ONBEWUST WAARNEMEN Waarnemen doen we elke seconde dat we wakker zijn, en zelfs als we slapen is ons waarnemingssysteem niet helemaal uitgeschakeld. Als er mensen in de buurt zijn, nemen we voortdurend gedrag waar. Alleen worden we ons die waarnemingen niet allemaal bewust, we brengen ze niet allemaal naar ons bewustzijn. Het overgrote deel van wat we waarnemen filteren we weg. Dat is overigens noodzakelijk: als we ons bewust zouden zijn van alles wat we zien, zouden we waarschijnlijk overspannen raken vanwege de energie die het verwerken van al die informatie kost. Het feit dat we onbewust en bewust waarnemen, veronderstelt dat we ons bewustzijn bij het observeren ergens op kunnen richten. In het domein van bewust en onbewust waarnemen zijn vier regio’s te onderscheiden: •
onbewust waarnemen: signalen komen binnen, geen registratie;
•
automatisch waarnemen: signalen komen binnen, onbewuste registratie;
•
bewust waarnemen: signalen worden gezocht, onbewuste en bewuste registratie;
•
verscherpt waarnemen: signalen worden systematisch gezocht, bewuste registratie.
Een voorbeeld: Oostvoorn Coaching,Serie Handige Artikelen, Deel 1 Waarnemen
2
Automatisch waarnemen Je loopt op straat en ziet een man zitten in een bushuisje. Je objectieve waarneming noteert gedachtes. Je geeft daaraan onbewust betekenissen als ‘man zit in bushuisje’, ‘bruine regenjas’, ‘boodschappentas’, en wellicht associeer je dat met ‘een alleenstaande weduwnaar’. Onbewust waarnemen Je onbewuste systeem neemt waar dat de romp van de man enigszins onregelmatig en met een heel kleine amplitude heen en weer beweegt, en dat zijn pupillen iets vergroot zijn. Het signaal dat deze waarnemingen aan je onbewuste systeem doorgeven, is bijvoorbeeld ‘onrust’. Van bewust naar verscherpt waarnemen Het signaal ‘onrust’ zou een reactie op je bewuste systeem kunnen veroorzaken, waardoor je waarnemingssysteem verscherpt. Je ziet de heen en weergaande beweging, en je ziet nu plotseling ook dat de man speeksel in beide mondhoeken heeft. Je ziet ook dat één oog bloeddoorlopen is en dat zijn hoofd scheef hangt. Je stopt, draait je om en je kunt de man nog net opvangen voordat hij van het bankje valt. De ‘vage gevoelens’ die door je onbewuste werden doorgezet, zul je achteraf beschrijven als voorgevoelens. Je zegt dan tegen een vriend aan wie je je verhaal doet: ‘Ik liep langs dat bushuisje en ik kreeg zo’n vreemd gevoel, dat ik even stil bleef staan en naar die man keek. Precies op dat moment begint hij te vallen, zodat ik hem nog net kon opvangen.’ Of je vergroot je waarnemingen in je verslag: ‘Hij ging helemaal heen en weer met zijn lijf en had schuim op z’n mond. Ik zag ‘m voorover kiepen en ik kon ‘m nog net opvangen.’ Als je je niet bewust zou worden van je waarnemingen, is je verslag anders: ‘Ik loop langs het bushuisje en er zit een man in. Hij wacht gewoon op de bus. Ik ben nog niet gepasseerd of ik hoor een klap. Ik draai me om en zie de man bewusteloos op de grond liggen.’
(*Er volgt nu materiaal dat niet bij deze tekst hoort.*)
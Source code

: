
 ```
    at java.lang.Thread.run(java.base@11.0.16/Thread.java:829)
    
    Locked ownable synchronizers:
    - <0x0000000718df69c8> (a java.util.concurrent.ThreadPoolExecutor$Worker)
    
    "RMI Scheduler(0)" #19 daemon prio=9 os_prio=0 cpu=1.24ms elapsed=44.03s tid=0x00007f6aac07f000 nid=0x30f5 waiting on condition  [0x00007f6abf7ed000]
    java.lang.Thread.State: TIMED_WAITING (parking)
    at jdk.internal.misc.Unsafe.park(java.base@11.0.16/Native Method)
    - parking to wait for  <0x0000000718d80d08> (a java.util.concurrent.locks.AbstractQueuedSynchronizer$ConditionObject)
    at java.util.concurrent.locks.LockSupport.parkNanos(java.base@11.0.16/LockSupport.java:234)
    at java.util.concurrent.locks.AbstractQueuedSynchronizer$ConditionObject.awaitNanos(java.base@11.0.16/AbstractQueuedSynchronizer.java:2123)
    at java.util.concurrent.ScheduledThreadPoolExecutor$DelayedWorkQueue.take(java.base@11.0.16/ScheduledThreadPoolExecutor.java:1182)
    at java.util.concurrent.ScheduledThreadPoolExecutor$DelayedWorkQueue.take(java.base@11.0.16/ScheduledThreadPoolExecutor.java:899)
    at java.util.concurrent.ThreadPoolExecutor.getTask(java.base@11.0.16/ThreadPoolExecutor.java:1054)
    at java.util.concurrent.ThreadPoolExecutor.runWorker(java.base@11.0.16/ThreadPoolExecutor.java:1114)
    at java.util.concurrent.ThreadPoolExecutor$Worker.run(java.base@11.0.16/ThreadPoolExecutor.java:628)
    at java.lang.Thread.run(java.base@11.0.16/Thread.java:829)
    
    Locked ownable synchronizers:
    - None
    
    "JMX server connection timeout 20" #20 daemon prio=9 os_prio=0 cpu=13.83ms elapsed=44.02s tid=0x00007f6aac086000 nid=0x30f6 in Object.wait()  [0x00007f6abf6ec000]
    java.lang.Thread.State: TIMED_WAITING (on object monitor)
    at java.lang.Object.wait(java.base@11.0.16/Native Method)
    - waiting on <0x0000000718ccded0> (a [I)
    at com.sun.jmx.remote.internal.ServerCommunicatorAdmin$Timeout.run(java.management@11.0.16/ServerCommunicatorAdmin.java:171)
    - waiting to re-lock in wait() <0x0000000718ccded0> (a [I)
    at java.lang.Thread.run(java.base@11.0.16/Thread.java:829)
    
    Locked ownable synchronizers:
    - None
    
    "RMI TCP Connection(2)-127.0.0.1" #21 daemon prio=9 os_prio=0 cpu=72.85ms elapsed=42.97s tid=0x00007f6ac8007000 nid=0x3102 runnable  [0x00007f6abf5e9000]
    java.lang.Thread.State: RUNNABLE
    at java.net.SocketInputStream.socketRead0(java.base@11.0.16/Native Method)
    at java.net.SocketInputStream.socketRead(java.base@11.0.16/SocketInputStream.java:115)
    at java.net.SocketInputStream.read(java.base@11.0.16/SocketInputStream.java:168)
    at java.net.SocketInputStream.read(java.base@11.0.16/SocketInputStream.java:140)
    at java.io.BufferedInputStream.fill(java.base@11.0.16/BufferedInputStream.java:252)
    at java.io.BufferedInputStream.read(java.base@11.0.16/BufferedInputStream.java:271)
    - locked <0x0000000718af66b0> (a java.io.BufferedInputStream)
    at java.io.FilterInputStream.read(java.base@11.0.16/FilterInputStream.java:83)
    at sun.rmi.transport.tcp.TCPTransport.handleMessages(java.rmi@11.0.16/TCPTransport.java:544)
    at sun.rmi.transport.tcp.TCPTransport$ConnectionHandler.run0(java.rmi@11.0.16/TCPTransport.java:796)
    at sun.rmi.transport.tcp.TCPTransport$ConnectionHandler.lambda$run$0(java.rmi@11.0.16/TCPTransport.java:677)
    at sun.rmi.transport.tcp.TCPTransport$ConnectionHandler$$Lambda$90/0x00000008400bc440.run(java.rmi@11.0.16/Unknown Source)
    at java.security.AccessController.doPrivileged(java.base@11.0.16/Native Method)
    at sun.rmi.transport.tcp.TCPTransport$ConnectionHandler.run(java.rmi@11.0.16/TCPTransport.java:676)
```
BEWUST EN VERSCHERPT WAARNEMEN Als je je bewust wordt van wat je ziet (en hoort en voelt), dan verandert je model van de wereld. Je gaat meer dingen preciezer bekijken. In het voorbeeld van de man in het bushuisje werden gedragingen gezien die te maken hebben met lichaamsdelen: •
de vergrote pupillen;
•
het speeksel uit de mond;
•
het heen en weer bewegen van de romp.
Wie echt goed zou kijken, zou nog meer kunnen zien: •
kin links van het midden ten opzichte van de nek;
•
hoofd horizontaal iets gedraaid naar links beneden;
•
romp licht voorover;
•
linkerschouder opgetrokken;
Oostvoorn Coaching,Serie Handige Artikelen, Deel 1 Waarnemen
3
•
zitvlak voor op zitting;
•
onderarmen rusten op dijbenen;
•
handen op knieën, armen gebogen, ellebogen naar binnen;
•
hoek onderbenen/bovenbenen meer dan 90 °;
•
benen gekruist, linker knie op rechter bovenbeen.
Dat is aanzienlijk meer informatie. En deze informatie betreft eigenlijk alleen de lichaamshouding. Aan het gezicht is ook van alles te zien: •
bloeddoorlopen ogen;
•
wenkbrauwen laag;
•
lichtbleke gelaatskleur;
•
goed geschoren huid;
•
hangende rechter mondhoek;
•
mond geopend;
•
wondje op onderlip, rechts;
•
grote neus, licht verkleurd, roze;
•
rimpels in het voorhoofd;
•
licht bezwete wangen en voorhoofd;
•
zwart haar met grijs;
•
kort geknipt haar;
•
haarlijn hoog.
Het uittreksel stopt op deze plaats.